WHAT IS NEEDED. What lines of the data below hold the string "begin"? Copy each one out.
[SOURCE DATA — start]
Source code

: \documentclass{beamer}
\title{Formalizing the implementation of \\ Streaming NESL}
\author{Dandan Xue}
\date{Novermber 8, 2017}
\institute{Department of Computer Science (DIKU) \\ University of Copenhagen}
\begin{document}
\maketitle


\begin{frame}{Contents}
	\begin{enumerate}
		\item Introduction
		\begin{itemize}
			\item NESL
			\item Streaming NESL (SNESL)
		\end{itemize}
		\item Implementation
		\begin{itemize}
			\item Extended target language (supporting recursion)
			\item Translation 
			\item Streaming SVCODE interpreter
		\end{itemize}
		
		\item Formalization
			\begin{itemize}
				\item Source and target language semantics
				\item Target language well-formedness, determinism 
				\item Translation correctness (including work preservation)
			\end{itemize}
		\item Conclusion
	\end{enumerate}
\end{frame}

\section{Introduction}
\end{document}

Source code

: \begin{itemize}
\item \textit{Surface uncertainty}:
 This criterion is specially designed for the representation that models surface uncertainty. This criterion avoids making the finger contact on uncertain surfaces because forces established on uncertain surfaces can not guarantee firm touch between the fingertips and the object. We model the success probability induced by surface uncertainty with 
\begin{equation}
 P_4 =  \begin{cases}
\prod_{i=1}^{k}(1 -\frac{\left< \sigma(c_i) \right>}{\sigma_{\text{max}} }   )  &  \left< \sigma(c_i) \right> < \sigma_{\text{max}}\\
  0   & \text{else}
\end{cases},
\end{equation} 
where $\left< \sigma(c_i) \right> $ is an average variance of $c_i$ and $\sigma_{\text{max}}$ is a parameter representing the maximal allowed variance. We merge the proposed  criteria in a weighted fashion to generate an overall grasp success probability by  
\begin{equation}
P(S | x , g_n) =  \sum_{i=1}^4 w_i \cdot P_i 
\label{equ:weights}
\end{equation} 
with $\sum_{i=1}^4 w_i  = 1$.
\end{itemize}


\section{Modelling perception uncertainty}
[SOURCE DATA — finish]
EXERCISE RESPONSE.
\begin{document}
\begin{frame}{Contents}
	\begin{enumerate}
		\begin{itemize}
		\begin{itemize}
			\begin{itemize}
: \begin{itemize}
\begin{equation}
 P_4 =  \begin{cases}
\begin{equation}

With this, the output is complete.